Items listed in a dataset

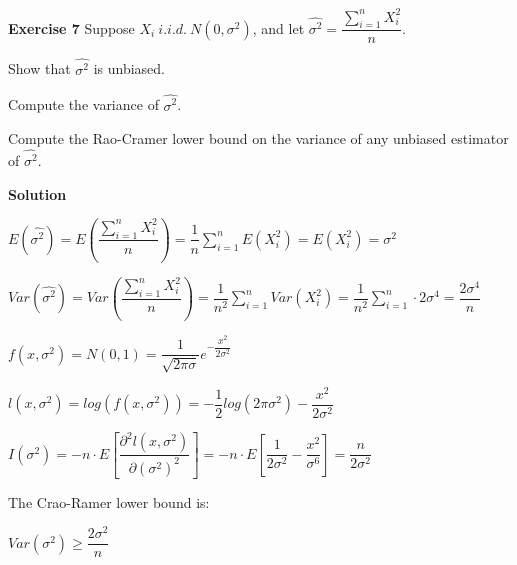 \documentclass[12pt]{article}
\begin{document}
\textbf{Exercise 7} Suppose $X_i ~ i.i.d.\ N\left(0, \sigma^2\right)$, and let $\hat{\sigma^2}=\dfrac{\sum_{i=1}^n X_i^2}{n}$.
\begin{list}{()~}{}
\item Show that $\hat{\sigma^2}$ is unbiased.
\item Compute the variance of $\hat{\sigma^2}$.
\item Compute the Rao-Cramer lower bound on the variance of any unbiased estimator of $\hat{\sigma^2}$.
\end{list}

\medskip

\textbf{Solution}

\begin{list}{()~}{}
\item $E\left(\hat{\sigma^2}\right)=E\left(\dfrac{\sum_{i=1}^n X_i^2}{n}\right)=\dfrac{1}{n}\sum_{i=1}^n E\left(X_i^2\right)=E\left(X_i^2\right)=\sigma^2$
\item $Var\left(\hat{\sigma^2}\right)=Var\left(\dfrac{\sum_{i=1}^n X_i^2}{n}\right)=\dfrac{1}{n^2}\sum_{i=1}^n Var\left(X_i^2\right)=\dfrac{1}{n^2}\sum_{i=1}^n\cdot 2\sigma^4=\dfrac{2\sigma^4}{n}$
\item
$f\left(x, \sigma^2\right)=N\left(0, 1\right)=\dfrac{1}{\sqrt{2\pi\sigma}}e^{-\dfrac{x^2}{2\sigma^2}}$

$l\left(x, \sigma^2\right)=log\left(f\left(x, \sigma^2\right)\right)=-\dfrac{1}{2}log\left(2\pi\sigma^2\right)-\dfrac{x^2}{2\sigma^2}$

$I\left(\sigma^2\right)=-n\cdot E\left[\dfrac{\partial^2l\left(x, \sigma^2\right)}{\partial\left(\sigma^2\right)^2}\right]=-n\cdot E\left[\dfrac{1}{2\sigma^2}-\dfrac{x^2}{\sigma^6}\right]=\dfrac{n}{2\sigma^2}$

The Crao-Ramer lower bound is:

$Var\left(\sigma^2\right)\geq \dfrac{2\sigma^2}{n}$
\end{list}
\end{document}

> _Exercise brief_
So that the copy stays exact, reproduce each record word for word and leave its images out.

> _Result of the exercise_
 \documentclass[12pt]{article}
\begin{document}
\textbf{Exercise 7} Suppose $X_i ~ i.i.d.\ N\left(0, \sigma^2\right)$, and let $\hat{\sigma^2}=\dfrac{\sum_{i=1}^n X_i^2}{n}$.
\begin{list}{()~}{}
\item Show that $\hat{\sigma^2}$ is unbiased.
\item Compute the variance of $\hat{\sigma^2}$.
\item Compute the Rao-Cramer lower bound on the variance of any unbiased estimator of $\hat{\sigma^2}$.
\end{list}

\medskip

\textbf{Solution}

\begin{list}{()~}{}
\item $E\left(\hat{\sigma^2}\right)=E\left(\dfrac{\sum_{i=1}^n X_i^2}{n}\right)=\dfrac{1}{n}\sum_{i=1}^n E\left(X_i^2\right)=E\left(X_i^2\right)=\sigma^2$
\item $Var\left(\hat{\sigma^2}\right)=Var\left(\dfrac{\sum_{i=1}^n X_i^2}{n}\right)=\dfrac{1}{n^2}\sum_{i=1}^n Var\left(X_i^2\right)=\dfrac{1}{n^2}\sum_{i=1}^n\cdot 2\sigma^4=\dfrac{2\sigma^4}{n}$
\item
$f\left(x, \sigma^2\right)=N\left(0, 1\right)=\dfrac{1}{\sqrt{2\pi\sigma}}e^{-\dfrac{x^2}{2\sigma^2}}$

$l\left(x, \sigma^2\right)=log\left(f\left(x, \sigma^2\right)\right)=-\dfrac{1}{2}log\left(2\pi\sigma^2\right)-\dfrac{x^2}{2\sigma^2}$

$I\left(\sigma^2\right)=-n\cdot E\left[\dfrac{\partial^2l\left(x, \sigma^2\right)}{\partial\left(\sigma^2\right)^2}\right]=-n\cdot E\left[\dfrac{1}{2\sigma^2}-\dfrac{x^2}{\sigma^6}\right]=\dfrac{n}{2\sigma^2}$

The Crao-Ramer lower bound is:

$Var\left(\sigma^2\right)\geq \dfrac{2\sigma^2}{n}$
\end{list}
\end{document}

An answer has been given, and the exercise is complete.